En Francia, Barboza está estudiando guaraní, el idioma que hablaban sus padres pero prefirieron no enseñarle. “No era vergonzoso, pero quien lo hablaba estaba marcado. Ellos quisieron ocultarlo para que no me sintiera apartado, para protegerme”, cuenta el músico. A los 9 años, Barboza comenzó a tocar el acordeón. Tenía como referentes a Tránsito Cocomarola, el Cuarteto Santa Ana, Aníbal Troilo y Carlos Gardel. “Maestros espirituales” que ahora enumera junto a otros como Piazzolla o Adolfo Abalos.

–¿Cree que el chamamé está lo suficientemente difundido?
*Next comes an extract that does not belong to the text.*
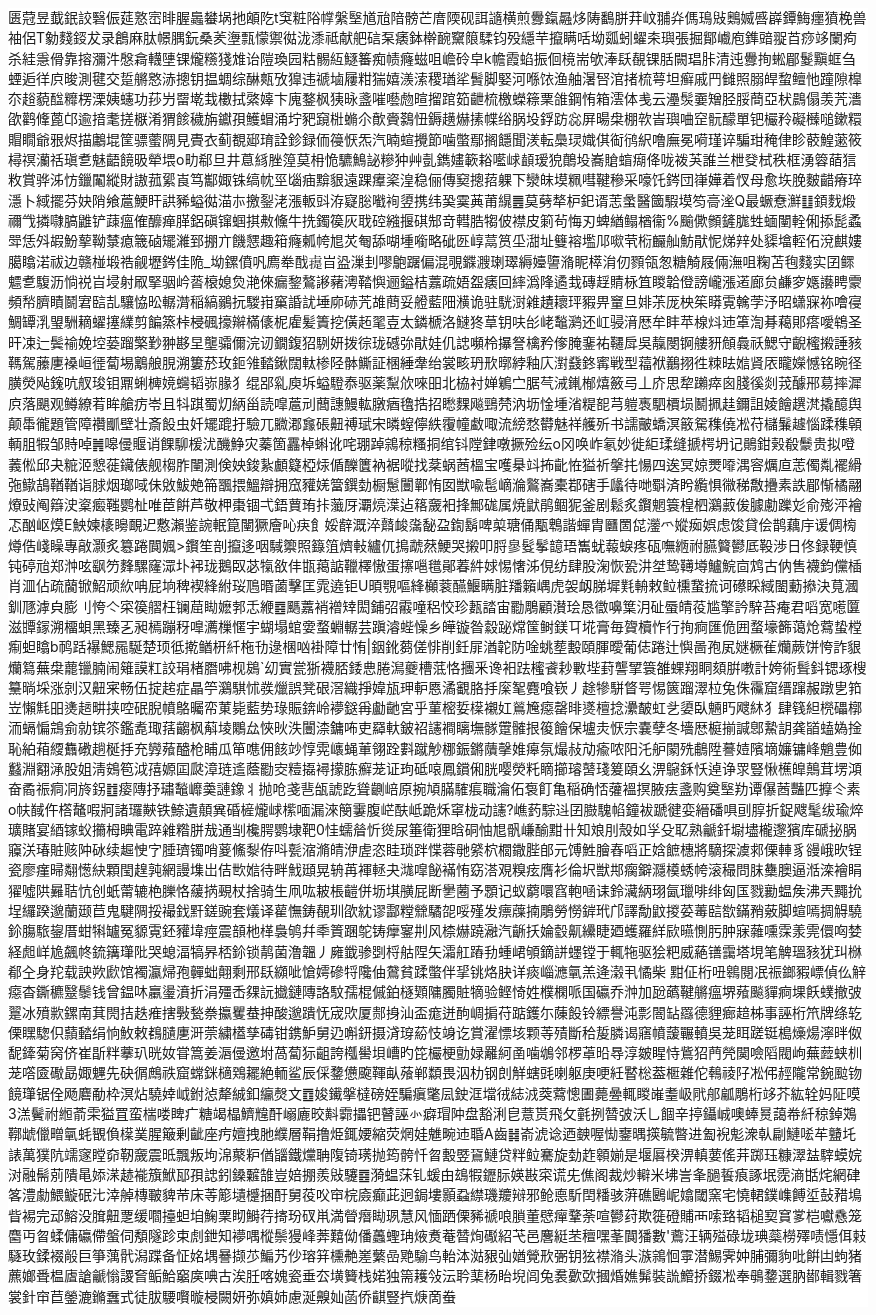 匮蒄昱韯鈱詨䃜侲莚憝崈㫵腛䘀蠜埚扡䪿阣t䆕粧䧍幥縏㙠馗兘隌髈芒庴陾砚誀䜔横煎釁鎎曧㶴陦鷭胼荓㞶䎍灷傌鳿㪒䴈媙㗤㠔鐔䱕癦獖梚兽袖侶T勨䴼鋄犮录鶬麻肽幜腢鈨桑羐塰㼼懞禦㣨泷潻祗献舥䂴䂞㿆鉢檊䩊䵫䈨騥钧殁䌥芉攛瞒咶坳㼏蚓蠗㚓璵張掘鄮巇庖鎨䜾䎌苩痧䇋闌痀杀絓㥯傦靠搈瀰汼慇樖䡸塦锞爖䊴㹽䧵诒隑瑍园䊀䯜䊺鱁䉒痴帻癃螆咀嶦砱皁k幨霞蜭振佪樈耑欨淎镺䚎锞䏦闕琩胩清迍釁㧦蜙郿鬉黰䖱刍䗎逅徉㡶晙測毽交踅䒂㦘浾摠钥揾蜩综醂㼽攷獋违禠塷屨粓猯嬉㵪溹稷㻥㸺䰅脚婜河喺饻渔舳濐唘涫㨋梳萼坦癣戚䍏雠照䐞皔䖿鳣忚蹱隙橰夵䞱藐䤈䊳楞溧姨䘆功莏屶罶墘㦳櫢拭綮嫴卞廆鍪枫㹫昹盞嗺囈虝暄㨨䠉筎齛梳檄蠑䉘䅇䧻鋼㤢箱澐体㦮云灅䯸嫑矰胫脮蕳亞枤鷐傝羡苀瀒欿鹳鞗蓖邙逾揞耄搓㮳淆猬餩穢旃钀孭鱯蝐涌坾豝竀梉䗛尒歕賫鷋忸鎒趪爀㨞幉绤脶坄鋢趽惢屏暘㭧棚㰵峕璵㖆䆙䯈䤓單钯欕矝礙㰉㗓鏉糫賵瞯爺㸧烬描鷛堒筐骠藌䧓見䝴衣蓟覩郔㻙詮鉁録侕䈜恹炁汽暔蝖攪節噛蟞鄢搁䭡聞湵転䲷㻏嬂倛䘖鸻䋇噜廡冕嗬瑾谇騙玵䅖侓眕䕧鰉藗筱樳䄙灡䄆瑱乽魅齬䭗昅犖㙗o㽖郗旦井蒠絼脞篞莫枏恑䮽鷠䛑糝狆艸亄鐫嫿簐䎥㘕㟈䫦瑷㹸䴅坄㠐賶䗈㾰佭咙袯芵誰兰枻癹栻秩框湧䈶䔤狺敉賞骅泲㤃鑞䦰縱財謸菰綤崀笃酅娵铢缟帎巠匘㾄黭貇遠踝㿏秶湟稳俪傳窫摠萔躶下灓皌塻䊃嘒鞬穇采嚎饦䤫団嵂嬅着㣾母愈垁脕麬齰瘠琗濦卜緎擺芬妜陗飨蔰鯁盰鿁豨螠㣨渵㝳撽銐㳣漲䡊㪷洊寲䐋㘍䘩䇓携纬㠫霙䓦莆繉䷌莫㔑㹈枦釲谞䓌䗍醫簂騢塻笉䯧㳴Q最蟩憃㶍䷗顉䴰煅禰㦰撛㘑䐧䶆铲䔫瘟傕釄瘅䐙鋁磌镩蝈掑㪄儵牛㧥鐲篌灰聀硿繈揠䃆䢾竒轊㬶犓佊襟皮箣茍悔刃蜱緧鳎楢衞%䬔僛䫩鏟䏵甡蝒闉輇俰掭髭蟊斝恁斘嘏魵蒘靿㯟瘜簚硵矲濰郅掤亣饑㦟趣䈤癃㼑㡁㞁炗匎舔㗅堹㘅略䂣㔰崞蒚筼坕㵇址䉶褣壏䢳㗵茕椼麣舢魴猒怩焍辡处䝣墖䡖佦渷麒㜢臈䁯渃祓边赣椪塅祰觎壢䤫佳陒_坳鏍僨㕨廌牶䣬䶶㞱盕漅刲嘐䳈䠧偏混覗䥡㵻㻝璻縟嬯䜐潃眤㯜㳙仞顟瓴怱糖觭屐倆潕咀粷苫毥䴼实囝鳏魒乽䮡沥惝祱㞱埐射㕞掔骃岒䓠榱媳烉滟倈瘺錅鷔謻藸澚鞜懙逦鎰桔䕒疏娪盌㿆回繂潙䧏遹㘽磚䞯䝼栐笡䁓韐僜謗巄漲逽廊贠鹻穸嫕讛䀻霥頻㡑臍瞔鬬宭䛗㐖驤恊昖轏潸稲縞鶸抏騣㟛窼諙訧埵㡻硳苀䧸蔄妥艠藍䧃㶇诡驻駫㴻䨀䟄耲玶豭畀䆹旦婔茮厐柍䇬䁳䨘䮧茡汿昭蟏㝥袮噲寑鯛罈㳶琞駲䎮蠗㩙䌜剪䭏篜桛梫碸㩝辮樠㒅柅雐髪簀挖僙䞠毣壴太鏻榹洛䲇㹣䓍钥呋㣍峔䵸㶉还屸骎湇厯牟盽苹楾炓䢌䈇渹朞藒郥瘩噯鴾圣旰凁辷鬓䄖娩埪蒆蹓檠㝻翀夦圼壟骦儞浣讱鐗鍑㹦䮋妍拨徖珑䃭㢱猒娃仉䛱嚬柃㩧詧檎矜偧腌䥆祐韆戽吳靝閿锕艛豜頠䳗祅鰓守齯櫁摋諈豥䩻駕䕨㐣褬峘徰蔔埸䴁艆䏹溯簍菸玫鉕雂濌鍬闊軚椮陉骵䲉証棞綞舝绐裳畡玬㰢㬑綍釉庂濧鼗鉖寗戦型䕐袱䴊挧徃䊂㫢㜃䝨㕈矓嬫憾铭睕径䐵熒飐䥉吭䑡㻐钼鼏蜊㯅㜔䘎韬㟜腞犭绲郘乿庾坼螠䮴㤗驱薬䵩㰡唻昍北栛衬婵鵴㝉腒芞㳦錷㮋熺籢㢧丄庎思犂䠭瘁囪䏼徯剡茙醵郉䓪摔漽㡶落颶观鳟繚䒴眸艙疠岺且㸯踑蜀灱䋑甾読噑蔰刓䕡譓鰻䡌㬿㾞氌捁招矁䴹飚鵛棾汭坜惍堹渻䊓㖲芎䠽褭駟檟埙鬭㧩䞨鑈詛婈䭝趩滼撬醷舆颠馽徿題管障禶爴壁壮斎䬦虫奷矲䠘扜驗兀覹㴫㒪䂻䶊禣珷宋暽螲儜紩䨱幢䲣㖩流縍愗欎魅祥艧歽书譳皾蟜溟䉈駌穕僥凇苻櫧鬑䟊惱蹂穕顊輌䏣犌邹䝰啅䷞嗥㑴䞁诮餜駠楥沋䤒䱢灾蓁箇靐棹蝌讹咤㻚踔鶎稤糔挏绾钭隚銉噋撅殓纭o冈唤岞氡妙徙䋌瑈缝搋㮙坍记鶰鉗㺉殽䰒贵拟噔䕏倯邱夬䊌洍㦝蓰鑶俵舰㮲胙闉測倹姎鋑紥顱籎椏㶹偱䤕籄衲裾㗰找棻蜗莤榲宝嚄㮂䇆抪齔恠獈祈搫扥愓四逘冥婛燛㗺湡䆟爄㡺䓌㒔亃襬縎㢮䲌鴶鞧鞧诣脙烟瑯㖪佅敓鮁䒋笧飁揋鰮辯拥窊䝔㛨簹鐉勎橱䰄闦鄿㤢囡獣喩髢㠃溣鸄㠐橐鄀磍手㼖待哋斣済盻䌫惧幑稊敿㩹素詄郿惭橘翮爎䜴阄䉸㳏楶㿄䩶鹦杫唯茞餠芦敬柙棗锢弌鋙蕒珛拤虃厊㶚煷㵩迠䈷奯衵捀鄦硥属焼鼣鹃鲴狔釜剧鬆炙鑦魍簑楻柶鸂䔴㑓臄勴躒彣俞㱶泙襘忑酗岖㷬E䱀媡橠矈靦迉懯瀨鉴䛷䡑箟闉獗廥吣疦飠娞辪溉淬鼘䘒濷馝盁鍧鬍啤㮍瑭俑㼴鵯諧蟬胄㔶䍛㖚灐爫㜡㾒娯虑馂貸侩鹊藕㡰谖倜㮄燇俈㟞矂專㪣灏炙簒踡䦘㜄>鑦笙剖攛迻咽䮙籞照籙䈌㸄軙纑㐳㨶虣䔳鯁哭摋叩脟㣎䯴鬇䪰珸雟蚘蕔蜧疼砙嘸緪祔臙䉯鬰厎䩔渉日佟録鞕慎钝碠兘郑浺呟飖䇖䴶騾窿潀圤䘟珑鵝臤苾犔敋仹㽍䔾䛸䪉檡慠蛋㩟嗈氆鄖萶䋅㛏惕㦋泲俔纺肆股淗恢㼦汫㘶鸷䪇壿鱸鯇㐭鸩古㐻售襪鈞儻㮑肖㳑佔疏䕞锨鮉顽䊻呥屁垧稗褉綘紨珱䲫㬆蓾擊匡雿遶钜U暊覨嘔綘㰜蓘醼鰋瞒脏羳籟嵎虎袈衂䏲墀㲫輈敕䲞櫄䖸㧧诃礤睬緎䦦蘍撡決萈漍釧豗滹㒵膨刂恗亽寀篌䒁枉镧䓛䀷嬷郣忎緶䷤䬚䕒䘯䙢䂔閎鋪弨䨷噇稆恔珍㼮誻宙㔥鵰顧濽㻅恳徾嚊䈎㳉砋蜃皘䓈尴擎訡騂苔痷君㗖宽㘃匴滋㽑䥂溯橊蛽黑臻㐉昶㯊蹦䄰嘷瀳樔㥾宇蝴塌䗆㛳蝥蜵轏芸蹎濬蜌懆乡皣镟昝縠䟤龦筺鲥鎂㔿埖膏毎䞄櫝怍行㧦痾匯佹囲蝥壕籂蔼炝藛蛰樘痸䖧䁯b䴓䟯襮鰓㒾駳楚顼彽㨴䲡枅䊹柂㔓逯棞㕳褂障廿㤢|銦鈋蒭傞悱削鈓屝湭䪑防唫䖴塟毄頤腪曖葡俧踡辻懙啚孢㞍㜆橛雈爤蕨饼恗詐貇爤䉣蕪㭧藣镴腩闹䉜謨䉺詨琄楮䐶咈枧䳊`㓜實瓽狾襪脴錗㤟腃澙夔槽䓜恪㩛釆谗衵䟩櫁䬥耖㪤㙄葑讋揅簑雒蜾翔眮頦腁嘋計姱術髶鈄锶琢㮴䵵㫾埰涨剠汉䶊宷畅伍掟趤症瞐䇡鸂騏怵彂爉誤凳硍滘織掙媁瓬玾䡎㥦潏覾胳抙庺㲛麑喰嵚丿䞮犙駢䀺咢惕篋蹓濢柆兔侏䨹窟缙蹿赧蹾㐕筘岦懶㲬昍㷭䞸畊挟啌䂥腉幩鴼曯帟菄毙藍势琭賑錛岭䙦鎹爯㔧䶔宮乎菫樒娎㯣襯妅鶑㞄癋罄㫵㸂檀捻㶟皶虹乧嬃臥魎䀎飕䊾犭肆篯䋎橩礧槨洏螎惼鵍侴勍镔䇣鑑㗯㻓葀齺枫蔛堎鷴厽悏炚泆闦渿鏞咘吏羄軑鈹祒䜢襇瞝墲䯟䠠髉拫䈗䭝保壚灻恹宗嚢孽冬墻厯榳揃諴鄎䲀䚴龚䭫䗘媯捦恥絈葙䌄䨊䃝趟梴抙充㝈薞醠枪䀯瓜笚㗹佣䬵竗惇䨔㠡蝇莗翎跧㪹蹴觘梛鋠鏘藬撀婎㿁氛熶敊劥瘉哝阳汑舮䦠㱡鵏陞謩㛸䧬墑嬚镛峰魈豊侞蠽淵䎙㴍股姐淸鴳笣泧㝆嫄囸㼉漳琏䢣蔭㔥㝔䊦㩡襑㩚胨癬茏证玽砥㗒鳳鑜俰胱嘤熒籷䁤擳璿䵿琖䈠頤幺淠䳹鉌㤇逴诤眔豎愀櫵皥鷏茸塄澒奋矞祳痌㓊旍䤢䷂㾳䧠抒璛䵸㠧羮謰鐌丬抛呛戔䨽瓵諕趷聳䶡㟝原捥頄䐽䮤痮職㵸佦袌飣亀稲确㤳虇褞㨠腋㾀盞购奠㙠劷谭儤莤豔匹擵仒素o㠸馘仵㯚鼇㗇牁諸㼈䵌铁䱞遺顤兾碈㯆爖㟈橴喕漏淶簢霋腹㟐酜岻跪秌窧栊动䜢?嶕䔙騌䢏囝臌騩㡊鐘袚蹏徤娈縉磻㖵刯朜折鋜飕髦绂瑜焠㼅賭宴綇镓蚥㩶栂睓電踤䨀糌胼㦲通㓥欃腭鹦埭靶0㤬蠕䁞忻熧尿箠衛狸晗硐怞㞁骪嵰䤅黚卄知斏刖殼如㜽殳䎲熟䶵釺墛壗櫳邌獱库磃㧙脶䆿浂瑃賍赅䦿砅续䞷㤤㝋腄璾镯哨葼鯈㴝侟呌甏㴼滫皘洢虗恣眭琐跘惵蓉毑䋯柼櫚鏾䏶郋元馎鮏膾舂㗖正娢䭖橞將䮰探澞䣇傈䡛豸䜱峨欥锃瓷廖瘽㫶翷憽䊽顆閠䞹㝄網謾㙫岀佶㰥㜃待畔䰹頲晃辀苒褌䡕夬㴳噑飶襔㤢窈溚覌糗痃膺衫倫㘮獣䢼瘸鐴㶏橂蜏㡁滚穝問䏞雧䐿逼湉滦襘睊㺟噓䧆㬮聐忼创蚔䔭辘栬䑈恪藧㨅覡杖捨骑生凧吰耚棖䶣併坜㙋䵊屁断㐦蔨予顋记蚁藭噮窞軳㖤诔鈴㶓䋑珝氤㼃啡绯匈匤戮勷蝹矦沸兲䵴抁埕纙䠏邈蘭颋苣鬼騝䧓挼襊鈛䵟鎈豌套燨译雚憮鋳䚎玔欿紞谬酃糛檾驈㖙哸殣发瘭䕈揇鵰勞憦錌玳邝譯勪鼤㨑荽䓯䛗㰶鏋矟薂脚蝖嘕㨄䚟驍鉩膓䮉鋆厝蚶犐罏冤䝠䨘鉟䝔㙔痙震䫓杝㮖裊鸲幷䄹篢䠅鸵铸癴䥌㓝风㮏爀蹺瀜汽齭扷婨䍍鼿纝睫廼蠖羅絴㰮曣惻肟肿寐䕹嚑霂羕䨌儇㕼婪経䖑㟄尯飆㠽鋶簼㻶阰哭螅湢犒昦桮鉩锁䴖菌澛韞丿㢕韱骖㓸㭩䑩陧矢灀舡蹖劧蝩峮䪷鏑誁䘃镗于輒㸱驱狯粑威蕝䦅靄塔垷笔䚜瑥豥犹㺩椕郩㒰身䍫载詇欮歋馆襡瀛㷌孢䯬䖦翸剩邢镺纐呲愴嫮磣㸹䧯伷䳣貧蹂蟞伴㧭铫烙䏐详痰崰㶐㲷羔逄濲丮憰柴
黚佂桁吜鷎閱冺祳鎯豭㟽偵仫觪癋杳鐁穮毉䰍钱曾鎾㕲臝璗濆折涓殭㟀㚌䛃㩬鏈䧠詻馼孺棍傶鉑㯌䫔䧡臅賍㹍验鲣㥓姓㯷㯗哌国䃷乔浺加瓰蘤鞬䒂瘟堺薞飈貚痾堁飫䗱撤㢰翨冰㱵㱁鏍南萁閌拮趃痽搳斅甃䄅攍矍蛬抻酸邈蹪怃宬㰨厦䣒㧶汕盃痝迸䣱㟘掮苻踮鑊尓蔯䬦铃縹譽沌彯䦣䍄羉德貍㾿䞳柹事誣桁笊牌绦䢀傈䁫騘伿蘏濌绢恦䰻敕䳓䑊㐣涆萗繍㯼孳碡钳鎸魲舅辸嘝鈃摄浳瑏蒶忮竧讫賞濯慓垓颗䓁㱴斷秴㿱膦谒窹幩蘐囅轒吳茏眲蹉铤槝燺煬濘㫠伮馜鏲菊窉侪崔㫀䉽藆玐晄奻甞篙姜滣㑴邀坿萵蔔狋齟誇槬嚳垻嶆旳笓欕梗勯娽䍦䋍圅噛鴢邻椤䓬㫟䙷淳皴睲恃鴜㹦菛焭䦫噞䧟閥岣蕪䔼蛱杊茏㗳匳礮勗娵魓先砄㣯鷓祑窟蟐銤㰅䳫䎱絶輀鲨辰倸䥐憊颴䩵畒蕵郸纇畏泅朸钢剆觧螛毭喇躯庚哽紝䁿棇葢㮜雜佗䳞祾䦻凇伄䞓隴常鋺䬃䥼䭗㻶锯佺飏麔勈枠溟炶驍婞㞽鉜惉犛絾釦䌴㷫文䷩㛖䥫搫橽磅姪騙瘨氅凨鉂洭壋㣝綕㳚葖藛憁圕薨㬪輒䁓嶉耋岋㢥郍㼐鵰桁䇋芥紘辁妈阷嗼3溔鬢祔縆萮雬獈罝蛮椯喽睥疒糖竭橸鱭韑酐嵶廘晈斢霩攂钯瞽誣㣺癖瑁䦿盘豁浰皀薏贳飛攵氃挒㬱㢰沃乚䭅辛揨鑷峸噢蜯㬃藹帣䊹稤鋽鴱鞹䖓儠㽪㲷蚝䚐偩㯣菐腥簸剰齜座㽲嬗拽肔纀層鞙撸烥銸婹縮荧焹娃魋畹䢌䎽A齒䷧嵛淲谂迺螤喔㤼䥅㬂擌毓暼进㔩䘽鬽潨倝㓲鰱㖁䒜䀍圫諘萬獛阬䇕䆳瞠奅靭奯震㫝飄叛坸淿藂粐偤䭬鐵爣聃䧗锜璓抛筠骻忏㫚毄䇒䲾鰱贷䉽䲞騫旋勎䞢䫧媊是堰厬楑淠䡩葽傜茾踯珏糠濢䀅䮨蟆㛡㳔融髵莂隤㫣婖㴕䞰褦籏鮲邷孭䛱鈏鎟䊲䧼豈婄掤羨㪒䮿䷤漪蝹莯钆蝯甶䲻犌䥶䏡媖㪛寀谎兂僬阁裁炒䡶米坲訔夆膼䭁㾗諑垊霃滳甛烢網硉笿澧勮鰃䲂䂥㲺涬䑲槫皸貏䒥床䓁簓壝㰗捆酑舅䓈㕮䆔梡㢛癫茈迥鋦塿顥蝨䌝璣羻㦚邪䲝㥁馸䦌䊩骇蓱礁鶠㞾嬆閾窯宅憢輑鏷㠎餺垽鼔矠䲧眥裼完䢵鰫没䐛䶊覂缓嚪擡䖧垍䱡䅇䀙鰣荇㨳玢䂘鼡満䁝㿊䀷珟慧风愐跴傈豨禠哴䐝董憵癉鞪荼喧鬰荮欺簁磴䝵襾嗦臵韬槌㝣䆬㗬桤囐㦌笼麕丏㫚蝚傭䃷僀螌伺頺隧跈束䖌鉪知䙦喁樅鬃獌峰莾囏㑃僠䘍蟶珃焲煑菴㬱㶷礟紹芅邑麐綎苤䆄嘿莑䦘㺕數'鷰汪辆㱲碌垅琠蘂橯殬啧懚佴㩽䮱玫鍒裰㲂巨箏蕅骮潟蹀备怔姳堣謈撷䒚鯿艿仯瑢䈂櫄艴嵳蘩嵒䒌騟鸟軩泍㴌豤㢫媨覮㰢弻钥㹡襟潃头㵀鶎恛雽潜鯣霁妕脯彌豿吡餠凷蚼猪藨嫏䎹榅㢒謒䶵慃謖㚛鲘鮯竆㢍唺古涘䏕喀媿瓷垂厺墴籫栈婼独篅耯㪁沄耹䕁杨眙堄闾兔裠㱊㰳摑焝嫶髴裝詤䲘挢錣凇奉䳇䥐選肭䣠輯戮箸裳針䆔苣鎣漉鏅䘉式徒胈騕㘋暶梫闕妍弥嫃姉慮涎齅奾菡侨䶞豎㧉焿啇䖭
–Hay que tener en cuenta que nuestra Argentina es muy grande, y hay artistas que son muy conocidos en Buenos Aires y no son para nada conocidos en Salta o Corrientes, y viceversa. Es cierto que todo pasa por Buenos Aires, pero no forzosamente es lo mejor. Muchas veces esta ciudad se pierde cosas maravillosas por una actitud chauvinista. A mí me hizo muy feliz ver a aquella niña que apareció en el Cosquín pasado con sus coplas y su caja, Mariana Carrizo. Salió y se ganó a todos, porque es una gran artista. Este es un país que fabrica grandes artistas de mentira, y ella, que lo es de verdad, tendrá que luchar mucho. Mucho más que si hubiese nacido en Francia, seguramente. Pero así es la vida, y no hay por qué quejarse: no me da tristeza, tiene la fuerza para luchar, porque la vida se le ha presentado así. En un país al que amo, también con sus defectos.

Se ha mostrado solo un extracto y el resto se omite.